Did you ever hear of a steamboat losing its way and getting into the wrong river by mistake? This actually happened on the Congo, and the blunder hastened the day when the world was to know all about the destination of the Makua River. One day, in 1885, Mr. George Grenfell was steaming along on the Peace, and thought he was making excellent progress up the Congo. But one thing perplexed him. He could not find Libongo, on the Congo's right bank. He had been there before, and knew where the town ought to be. He began to wonder if he was on the Congo, after all. He discovered that he had passed the first parallel of north latitude, and then he knew that he had ascended, for one hundred miles, a mighty tributary that seemed as large as the Congo itself. It was the Mobangi. Grenfell's mistake was not so absurd as it appears. The Mobangi has a very wide channel, is thickly strewn with islands, like the Congo, and its lower course, for many miles, runs nearly parallel with the greater river. Its mouth had been discovered the year before, but nothing was known of the river.
Grenfell had other work to do just then, and so he lost no time in getting out of the Mobangi; but later in the same year he entered its mouth again, determined to go wherever it led him. His little party on the steamer were in great straits for food one day, and they could not buy provisions. The Mobangi natives had decided that their strange visitors were ghosts, and who ever heard of ghosts needing food? As usual, Grenfell tried argument and persuasion instead of force.
"Look here," he said. "We are men like you. If we do not eat we cannot live. We sleep as you do. We have the same number of fingers and toes that you have. You never saw ghosts who were like you as we are."
It took a good deal of this sort of talk to convince the native mind, but at last the explorer went on his way, with as much food as his boat could carry, leaving friends behind.
THEY ASSAILED THE "PEACE" WITH FLIGHTS OF POISONED ARROWS.
Up the Mobangi steamed the Peace, over three hundred miles north of the equator, and Grenfell had travelled four hundred miles on the river, when rapids barred the way, and he turned back.
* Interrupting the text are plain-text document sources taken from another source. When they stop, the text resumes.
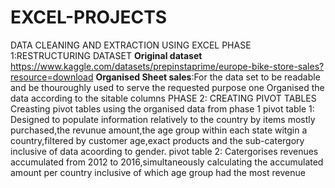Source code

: # EXCEL-PROJECTS
DATA CLEANING  AND EXTRACTION USING EXCEL
PHASE 1:RESTRUCTURING DATASET
**Original dataset**
https://www.kaggle.com/datasets/prepinstaprime/europe-bike-store-sales?resource=download
**Organised Sheet sales**:For the data set to be readable and be thouroughly used to serve the requested purpose one 
                          Organised the data according to the sitable columns
PHASE 2: CREATING PIVOT TABLES 
      Creasting pivot tables using the organised data from phase 1
      pivot table 1: Designed to populate information relatively to the country by items mostly purchased,the revunue amount,the age group within each state witgin a country,filtered by customer age,exact products 
                    and the sub-catergory inclusive of data acoording to gender.
      pivot table 2: Catergorises revenues accumulated from 2012 to 2016,simultaneously calculating the accumulated amount per country   inclusive of which age group had the most revenue        
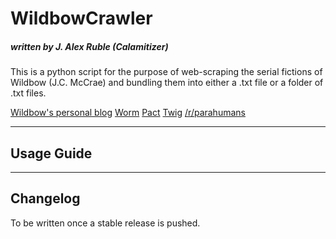 # WildbowCrawler

##### written by J. Alex Ruble (Calamitizer)

This is a python script for the purpose of web-scraping the serial fictions of Wildbow (J.C. McCrae) and bundling them into either a .txt file or a folder of .txt files.

[Wildbow's personal blog](https://wildbow.wordpress.com/)
[Worm](https://parahumans.wordpress.com/)
[Pact](https://pactwebserial.wordpress.com/)
[Twig](https://twigserial.wordpress.com/)
[/r/parahumans](https://reddit.com/r/parahumans)

---

## Usage Guide

---

## Changelog

To be written once a stable release is pushed.


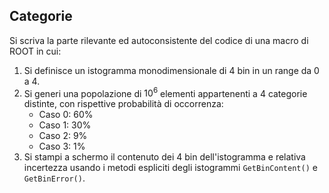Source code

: ## Categorie

Si scriva la parte rilevante ed autoconsistente del codice di una macro di ROOT in cui:

1. Si definisce un istogramma monodimensionale di 4 bin in un range da 0 a 4.
2. Si generi una popolazione di $10^6$ elementi appartenenti a 4 categorie distinte, con rispettive probabilità di occorrenza:
    - Caso 0: 60\%
    - Caso 1: 30\%
    - Caso 2: 9\%
    - Caso 3: 1\%
3. Si stampi a schermo il contenuto dei 4 bin dell'istogramma e relativa incertezza usando i metodi espliciti degli istogrammi `GetBinContent()` e `GetBinError()`.
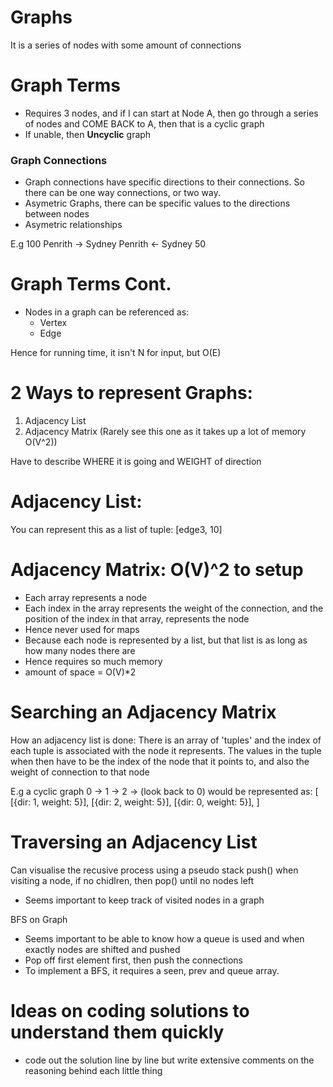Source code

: # Graphs

It is a series of nodes with some amount of connections

# Graph Terms
- Requires 3 nodes, and if I can start at Node A, then go through a series of nodes and COME BACK to A, then that is a cyclic graph
- If unable, then **Uncyclic** graph

### Graph Connections
- Graph connections have specific directions to their connections. So there can be one way connections, or two way.
- Asymetric Graphs, there can be specific values to the directions between nodes
- Asymetric relationships

E.g
            100
Penrith     ->  Sydney
Penrith     <-  Sydney
            50

# Graph Terms Cont.
- Nodes in a graph can be referenced as: 
    - Vertex
    - Edge

Hence for running time, it isn't N for input, but O(E)

# 2 Ways to represent Graphs:
1. Adjacency List
2. Adjacency Matrix (Rarely see this one as it takes up a lot of memory O(V^2))

Have to describe WHERE it is going and WEIGHT of direction

# Adjacency List:
You can represent this as a list of tuple: [edge3, 10] 

# Adjacency Matrix: O(V)^2 to setup
- Each array represents a node
- Each index in the array represents the weight of the connection, and the position of the index in that array, represents the node
- Hence never used for maps
- Because each node is represented by a list, but that list is as long as how many nodes there are
- Hence requires so much memory
- amount of space = O(V)*2

# Searching an Adjacency Matrix

How an adjacency list is done:
There is an array of 'tuples' and the index of each tuple is associated with the node it represents.
The values in the tuple when then have to be the index of the node that it points to, and also the weight of connection to that node

E.g a cyclic graph 0 -> 1 -> 2 -> (look back to 0)
would be represented as:
[
    [{dir: 1, weight: 5}],
    [{dir: 2, weight: 5}],
    [{dir: 0, weight: 5}],
]

# Traversing an Adjacency List
Can visualise the recusive process using a pseudo stack
push() when visiting a node, if no chidlren, then pop() until no nodes left
- Seems important to keep track of visited nodes in a graph

BFS on Graph 
- Seems important to be able to know how a queue is used and when exactly nodes are shifted and pushed 
- Pop off first element first, then push the connections
- To implement a BFS, it requires a seen, prev and queue array.

# Ideas on coding solutions to understand them quickly
- code out the solution line by line but write extensive comments on the reasoning behind each little thing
It had been an exciting trip, for thousands of natives lined the banks, convinced that the times were out of joint indeed if these remarkable strangers with their puffing smoke boat must needs be inflicted upon them. Near the most northern point attained Grenfell saw houses built in the branches of tall straight-stemmed trees. The houses were forty to fifty feet in the air, and from them dangled rope-ladders reaching to the ground. A strange and animated spectacle was witnessed when these aerial structures came into view; for men, women, and children were clambering up the rope-ladders as fast as their arms and legs could carry them, and taking refuge in the houses. From these points of vantage they assailed the Peace with flights of poisoned arrows, which nobody on board minded a whit, for the party were well protected by the arrow-proof wire netting that shielded the deck. Savage fears were finally allayed, and the refugees sought terra firma again. Everybody welcomed Grenfell as he steamed down the river, and the only trouble was that he could not stay long enough to satisfy the newly made friends, who had been his enemies a little before.
Thus the mystery was gradually clearing up. Even before the news from Grenfell reached Europe, the Belgian geographer Wauters declared that Schweinfurth's Welle must be a Congo tributary, and the Mobangi its lower course. What a shout of protest the French geographers raised! They laughed at the idea, and said it was extremely absurd. The trouble with them was that if Schweinfurth's river was in the Congo basin, it could not belong wholly to France, and so they were determined that its waters should not join the Congo if they could help it. They wanted nearly every foot of the waterway to be traversed before they were willing to surrender. But as soon as Grenfell's great discovery was reported, all other theories melted into air, and Lake Tchad ceased to figure as the outlet of the Makua.
But poor Dr. Junker did not know how grandly he had helped to solve the problem. His letters had reached the outside world, but no letters from home had come to him. Months after Grenfell's ascent of the Mobangi, Junker reached the sea. "I still believe," he said, "that the Makua goes to Lake Tchad." He was told of Grenfell's discovery, and he thought it over for a while before he made reply. Then he simply said: "That settles it. The Makua goes to the Congo."
But several hundred miles of unexplored river still stretched between the points attained by Grenfell and Junker, and it was 1890 before this gap was completely filled by the expeditions of Van Gèle and Le Marinel. Time and again Van Gèle pulled his little steamer through the rapids that had barred Grenfell's advance. One of them will always bear the name of Elephant Rapid, because there the explorer killed an elephant, whose flesh was smoked, and supplied food to forty black helpers for two months. New vistas of Africa opened along the half-mile-wide river above the rapids. Plantations of maize and bananas stretched for miles away. Many villages dotted the hill-sides, posts of observation were seen high up in the branches of lofty cottonwood-trees, and, strange to relate, many women had black hair hanging down their backs in braids, some of which were so very long that they were tied around the arms to keep them from trailing on the ground. European anthropologists rubbed their eyes and read again. But how many stories are spoiled by a little investigation! It was discovered at last that all these tresses were false, and of vegetable origin.